▶ _How to complete this task_: Pick each line containing "sparsenet" out of the records.

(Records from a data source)

- Opening Delimiter -

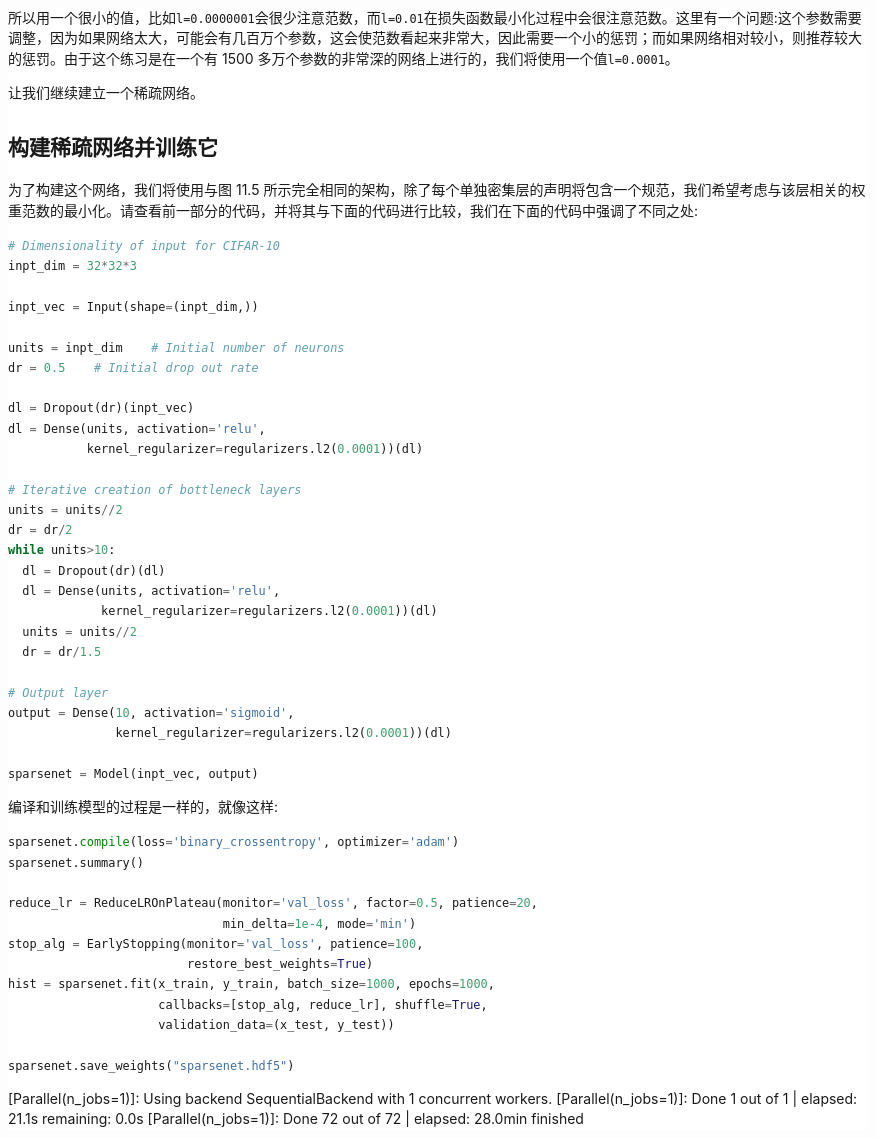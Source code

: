 所以用一个很小的值，比如`l=0.0000001`会很少注意范数，而`l=0.01`在损失函数最小化过程中会很注意范数。这里有一个问题:这个参数需要调整，因为如果网络太大，可能会有几百万个参数，这会使范数看起来非常大，因此需要一个小的惩罚；而如果网络相对较小，则推荐较大的惩罚。由于这个练习是在一个有 1500 多万个参数的非常深的网络上进行的，我们将使用一个值`l=0.0001`。

让我们继续建立一个稀疏网络。

## 构建稀疏网络并训练它

为了构建这个网络，我们将使用与图 11.5 所示完全相同的架构，除了每个单独密集层的声明将包含一个规范，我们希望考虑与该层相关的权重范数的最小化。请查看前一部分的代码，并将其与下面的代码进行比较，我们在下面的代码中强调了不同之处:

```py
# Dimensionality of input for CIFAR-10
inpt_dim = 32*32*3

inpt_vec = Input(shape=(inpt_dim,))

units = inpt_dim    # Initial number of neurons 
dr = 0.5    # Initial drop out rate   

dl = Dropout(dr)(inpt_vec)
dl = Dense(units, activation='relu', 
           kernel_regularizer=regularizers.l2(0.0001))(dl)

# Iterative creation of bottleneck layers
units = units//2
dr = dr/2
while units>10: 
  dl = Dropout(dr)(dl)
  dl = Dense(units, activation='relu', 
             kernel_regularizer=regularizers.l2(0.0001))(dl)
  units = units//2
  dr = dr/1.5

# Output layer
output = Dense(10, activation='sigmoid', 
               kernel_regularizer=regularizers.l2(0.0001))(dl)

sparsenet = Model(inpt_vec, output)
```

编译和训练模型的过程是一样的，就像这样:

```py
sparsenet.compile(loss='binary_crossentropy', optimizer='adam')
sparsenet.summary()

reduce_lr = ReduceLROnPlateau(monitor='val_loss', factor=0.5, patience=20, 
                              min_delta=1e-4, mode='min')
stop_alg = EarlyStopping(monitor='val_loss', patience=100, 
                         restore_best_weights=True)
hist = sparsenet.fit(x_train, y_train, batch_size=1000, epochs=1000, 
                     callbacks=[stop_alg, reduce_lr], shuffle=True, 
                     validation_data=(x_test, y_test))

sparsenet.save_weights("sparsenet.hdf5")
```


[Parallel(n_jobs=1)]: Using backend SequentialBackend with 1 concurrent workers.
[Parallel(n_jobs=1)]: Done 1 out of 1 | elapsed: 21.1s remaining: 0.0s
[Parallel(n_jobs=1)]: Done 72 out of 72 | elapsed: 28.0min finished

- Closing Delimiter -

▶ _Response_:
sparsenet = Model(inpt_vec, output)
sparsenet.compile(loss='binary_crossentropy', optimizer='adam')
sparsenet.summary()
hist = sparsenet.fit(x_train, y_train, batch_size=1000, epochs=1000, 
sparsenet.save_weights("sparsenet.hdf5")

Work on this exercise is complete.